Nyala Rindu dan Harapan

Eyang Habibie dan istri tercinta. Sumber gambar: okezone 

 “Tak perlu seseorang yang sempurna, cukup temukan orang yang selalu membuatmu bahagia dan lebih berarti dari siapapun.” – BJ Habibie.

Kalimat itu kembali teringat ketika pertanyaan-pertanyaan ajaib menghampiri gue akhir-akhir ini. Kemarin baru aja gue ikut Future Leader Challenge (FLC), rangkaian seleksi tahap akhir di Baktinusa. Banyak sekali hikmah yang gue dapatkan. Salah satunya adalah menjadi bersemangat dalam memperbaiki diri karena beasiswa yang gue dapet ini, sumbernya adalah dari dana zakat umat dan gue masuk ke dalam asnaf fii sabilillah. Masyaallah, masih merinding, terharu, dan merasa belum pantas mendapatkan gelar ini. Doakan ya gais, gue bisa menjadi seseorang yang amanah dan fii sabilillah.

Oke, di salah satu sesi fasil kemarin, gue dapat pertanyaan.

“Zalfaa, target nikah umur berapa?”

Beberapa hari setelahnya, pertanyaan yang senada, terlontar dari bu lurah, tempat gue sedang menjalankan KKN.

“Mbak, sudah punya pacar belum?”

HMMM

Karena itu, gue menjadi tergelitik untuk menulis di tengah-tengah kesibukan KKN. Ini pas gue nulis sedang berada di teras rumah joglo milik pak lurah. Jadi, writing with a view gitu. Sejauh mata memandang, di depan gue terhampar berbagai macam tanaman hias yang menyejukkan mata. Selain itu, arsitektur bangunan kuno rumah joglo yang terawat, semakin membuat pw saat gue nulis ini. Cuaca juga mendung, jadi syahdu gitu deh buat nulis. Ok, here we go.

Sebenernya, gue selalu menghindar untuk menulis topik yang mengarah ke sini, tapi semakin dihindari, malah nggak bisa menerapkan self-awareness tentang hal ini. Oke, jadi izinkan gue mengemasnya dalam sebuah tulisan sederhana di sore hari.

Pertanyaan pertama, ketika fasil gue nanya kapan target nikah, awalnya gue menolak untuk menjawab. Yaa, karena target nikah gue nggak dalam waktu dekat, jadi pekiwuh mau jawab, wkwkwk tapi karena diminta untuk menjawab, akhirnya gue menyebutkan sebuah bilangan umur.

Pertanyaan kedua, gue jawab dengan senyuman hangat penuh tanda tanya. Pacar, apa itu pacar? Haha.

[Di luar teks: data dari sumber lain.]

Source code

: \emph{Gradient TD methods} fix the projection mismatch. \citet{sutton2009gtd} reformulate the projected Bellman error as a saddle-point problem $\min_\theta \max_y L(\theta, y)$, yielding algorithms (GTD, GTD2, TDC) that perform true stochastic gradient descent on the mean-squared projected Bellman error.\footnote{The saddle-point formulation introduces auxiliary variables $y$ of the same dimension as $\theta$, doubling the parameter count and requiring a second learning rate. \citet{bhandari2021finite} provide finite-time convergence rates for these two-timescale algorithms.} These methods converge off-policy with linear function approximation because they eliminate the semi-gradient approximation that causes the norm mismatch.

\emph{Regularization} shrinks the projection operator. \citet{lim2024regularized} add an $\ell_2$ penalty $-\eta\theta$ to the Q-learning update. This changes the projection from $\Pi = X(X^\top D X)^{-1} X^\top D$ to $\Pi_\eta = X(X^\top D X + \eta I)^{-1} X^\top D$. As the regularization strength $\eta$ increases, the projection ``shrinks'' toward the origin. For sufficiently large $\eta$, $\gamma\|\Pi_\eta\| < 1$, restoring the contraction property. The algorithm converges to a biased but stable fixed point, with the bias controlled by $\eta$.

Gue jawab, “ya doain aja ya, Bu”, eh beliau bilang, “oh brati sudah ada ya, Mba?”. Gue jawab dengan menggeleng sambil bilang belum, haha. Ya karena prinsip gue emang langsung nikah aja sih.

Sebenernya, ada satu prinsip juga yang gue pegang dan bisa membuat gue sabar untuk nggak keburu-buru nikah, prinsip itu adalah, gue nggak mau nikah sebelum menjadi pribadi ideal versi pria idaman gue.

Dapet poinnya nggak?

Jadi, misal begini, gue pengen dapet suami yang salih, nggak kasar, berpengetahuan luas, dan sabar. Ya, gue harus bisa dong jadi sosok yang seperti itu dulu. Oke, setelah nikah mungkin emang bisa belajar bareng, tapi bakal lebih seru kayaknya, kalau awalnya sama-sama udah punya pondasi yang baik dulu.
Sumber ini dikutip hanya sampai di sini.